It starts with the independent estimate and bid evaluation process. Our main clients are CIOs, PMO managers, purchasing managers, software project managers, and business stakeholders. Our clients will usually have a large software development or package configuration project pending. They are initially trying to figure out which vendor to hire. Vendor A will offer them a bid of 20 million dollars with a specified duration commitment and Vendor B will offer them a bid of 30 million dollars with a different duration commitment. How do we know which vendor to choose? Can Vendor A really finish with a lower cost and shorter schedule? Is the system going to work when it’s done?

The way it usually works is the client will make a decision based on their experience or gut feel. Or if they have already worked with a specific vendor in the past they will go with that vendor again based on some personal relationships that have evolved. Then the problems start. The work that was promised doesn’t get done within the promised time or the promised budget. The vendor then comes back and says they will add people to the project and everything will be ok. The client approves the revised project plan since they don’t have a way to confirm the accuracy of the revised proposal. Then even bigger problems start. More money is wasted, the schedule slips even more, and relationships sour.

Too many projects are late, over-budget, under-delivered, or a combination.  The problems continue despite widespread awareness and improvements in project management knowledge, tools, and process maturity.  

A recent piece in the Washington Post business section identified a likely culprit: “the planning fallacy”.  Princeton psychologist Daniel Kahneman and Amos Tversky of Stanford describe it as “the tendency to underestimate the time, costs, and risks of future actions and overestimate the benefit of those actions”.  The results are time and cost overruns as well as benefit shortfalls.  The concept is not new: the pair coined the term in the 1970s and has been researching it since.

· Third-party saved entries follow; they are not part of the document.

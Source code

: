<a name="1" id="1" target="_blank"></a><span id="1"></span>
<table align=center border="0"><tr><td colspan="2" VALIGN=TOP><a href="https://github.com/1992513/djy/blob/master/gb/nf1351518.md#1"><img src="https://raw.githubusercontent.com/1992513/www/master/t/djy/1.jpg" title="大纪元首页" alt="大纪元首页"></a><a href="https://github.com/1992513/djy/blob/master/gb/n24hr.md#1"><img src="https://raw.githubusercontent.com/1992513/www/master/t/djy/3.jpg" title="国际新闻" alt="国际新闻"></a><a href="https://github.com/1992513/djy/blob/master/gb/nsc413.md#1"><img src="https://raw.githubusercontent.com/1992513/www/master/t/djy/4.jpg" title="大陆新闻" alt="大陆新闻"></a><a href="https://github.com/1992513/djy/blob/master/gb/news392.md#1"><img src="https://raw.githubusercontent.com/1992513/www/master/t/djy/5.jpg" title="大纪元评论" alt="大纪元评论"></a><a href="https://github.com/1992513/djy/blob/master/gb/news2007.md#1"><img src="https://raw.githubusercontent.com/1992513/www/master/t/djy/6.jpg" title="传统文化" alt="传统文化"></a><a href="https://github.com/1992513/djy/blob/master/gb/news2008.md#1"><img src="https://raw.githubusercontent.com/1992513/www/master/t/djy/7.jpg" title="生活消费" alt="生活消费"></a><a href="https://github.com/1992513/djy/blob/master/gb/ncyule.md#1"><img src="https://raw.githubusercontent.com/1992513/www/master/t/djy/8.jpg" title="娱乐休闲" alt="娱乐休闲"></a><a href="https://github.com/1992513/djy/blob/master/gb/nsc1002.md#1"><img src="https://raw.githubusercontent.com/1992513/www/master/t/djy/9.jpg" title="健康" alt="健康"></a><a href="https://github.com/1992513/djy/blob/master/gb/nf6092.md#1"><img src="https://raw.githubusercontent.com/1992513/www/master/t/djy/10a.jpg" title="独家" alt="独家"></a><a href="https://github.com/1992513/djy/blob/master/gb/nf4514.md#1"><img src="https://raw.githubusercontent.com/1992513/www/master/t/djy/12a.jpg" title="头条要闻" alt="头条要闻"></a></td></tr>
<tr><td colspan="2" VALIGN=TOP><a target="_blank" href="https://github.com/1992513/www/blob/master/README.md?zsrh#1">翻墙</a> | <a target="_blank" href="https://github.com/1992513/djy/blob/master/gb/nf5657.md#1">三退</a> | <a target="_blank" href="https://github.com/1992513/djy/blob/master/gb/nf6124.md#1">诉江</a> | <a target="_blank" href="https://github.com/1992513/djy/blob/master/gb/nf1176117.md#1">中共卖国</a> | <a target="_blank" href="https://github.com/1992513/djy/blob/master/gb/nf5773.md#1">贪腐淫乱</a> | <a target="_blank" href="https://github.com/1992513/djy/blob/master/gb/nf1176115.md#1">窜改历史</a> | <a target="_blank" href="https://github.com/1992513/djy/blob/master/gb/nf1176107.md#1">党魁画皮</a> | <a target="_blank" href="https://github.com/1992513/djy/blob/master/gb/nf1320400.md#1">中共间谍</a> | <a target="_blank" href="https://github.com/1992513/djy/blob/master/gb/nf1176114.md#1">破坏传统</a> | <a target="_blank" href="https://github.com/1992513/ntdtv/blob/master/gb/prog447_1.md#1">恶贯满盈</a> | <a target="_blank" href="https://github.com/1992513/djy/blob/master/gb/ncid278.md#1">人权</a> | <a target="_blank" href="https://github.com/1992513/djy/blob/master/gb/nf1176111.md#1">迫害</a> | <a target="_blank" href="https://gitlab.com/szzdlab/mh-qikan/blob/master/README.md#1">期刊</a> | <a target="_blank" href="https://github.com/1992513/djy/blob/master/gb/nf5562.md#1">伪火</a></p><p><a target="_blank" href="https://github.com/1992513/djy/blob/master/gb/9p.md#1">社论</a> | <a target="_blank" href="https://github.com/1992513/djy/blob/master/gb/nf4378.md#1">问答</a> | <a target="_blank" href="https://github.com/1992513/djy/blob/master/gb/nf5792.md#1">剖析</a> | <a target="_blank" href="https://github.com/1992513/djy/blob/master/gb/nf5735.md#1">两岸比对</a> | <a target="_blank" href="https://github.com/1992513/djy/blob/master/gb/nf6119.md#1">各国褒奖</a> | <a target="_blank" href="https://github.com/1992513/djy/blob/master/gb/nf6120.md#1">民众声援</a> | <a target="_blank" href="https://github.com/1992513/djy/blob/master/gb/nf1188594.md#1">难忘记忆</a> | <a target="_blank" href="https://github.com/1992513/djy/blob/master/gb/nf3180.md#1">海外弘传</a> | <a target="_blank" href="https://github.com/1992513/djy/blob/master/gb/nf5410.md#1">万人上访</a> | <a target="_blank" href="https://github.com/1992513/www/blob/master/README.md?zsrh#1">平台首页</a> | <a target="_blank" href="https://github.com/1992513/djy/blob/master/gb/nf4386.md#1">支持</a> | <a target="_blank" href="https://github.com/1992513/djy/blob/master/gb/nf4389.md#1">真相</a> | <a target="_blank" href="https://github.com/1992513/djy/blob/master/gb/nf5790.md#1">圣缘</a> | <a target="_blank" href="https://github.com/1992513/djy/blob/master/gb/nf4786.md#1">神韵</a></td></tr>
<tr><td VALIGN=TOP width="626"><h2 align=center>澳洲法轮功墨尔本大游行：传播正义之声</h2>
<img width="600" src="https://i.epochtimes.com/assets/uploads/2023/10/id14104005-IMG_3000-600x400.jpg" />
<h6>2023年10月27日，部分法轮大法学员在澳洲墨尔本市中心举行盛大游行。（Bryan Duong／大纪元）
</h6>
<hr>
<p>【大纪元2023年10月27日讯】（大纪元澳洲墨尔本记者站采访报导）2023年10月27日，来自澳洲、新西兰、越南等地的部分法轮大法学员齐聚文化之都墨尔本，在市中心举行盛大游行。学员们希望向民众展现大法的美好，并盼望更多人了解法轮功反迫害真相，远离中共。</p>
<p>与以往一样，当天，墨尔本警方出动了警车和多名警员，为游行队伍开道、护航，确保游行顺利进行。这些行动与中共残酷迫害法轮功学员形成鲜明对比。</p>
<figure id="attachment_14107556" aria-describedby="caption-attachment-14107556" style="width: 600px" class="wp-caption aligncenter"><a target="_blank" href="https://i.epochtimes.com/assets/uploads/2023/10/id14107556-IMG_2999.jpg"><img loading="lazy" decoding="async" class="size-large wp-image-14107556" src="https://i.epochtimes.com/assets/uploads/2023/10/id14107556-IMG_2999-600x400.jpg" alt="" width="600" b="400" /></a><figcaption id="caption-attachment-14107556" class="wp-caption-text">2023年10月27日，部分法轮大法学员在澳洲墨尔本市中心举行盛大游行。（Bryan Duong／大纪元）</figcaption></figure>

According to the Post, cognitive biases such as optimism bias (the tendency to expect positive outcomes from one’s actions) and overconfidence can be causes of the planning fallacy. There is a growing body of evidence, collected by researcher Bent Flyvbjerg at Oxford University, that optimism bias is an important bias affecting the quality of forecasts in project planning. 

Other explanations of the fallacy include possible intentional and deliberate considerations on behalf of the planner - such as incentives, organizational pressures and strategic deception. 

There is an old adage that if your only tool is a hammer, everything looks like a nail.  We use the lessons learned and experience we have gained to address current issues.  But if the problem (or software project) we face today is fundamentally different from those we’ve dealt with previously, past experience isn’t the proper framework.  In effect, we will be using a hammer when a saw or a chisel might be the tools we need.

The solution, of course, is to first gain an understanding of the problem at hand.  What are its defining features?  How does it behave?  Only then can a proper solution be designed and the appropriate tools selected.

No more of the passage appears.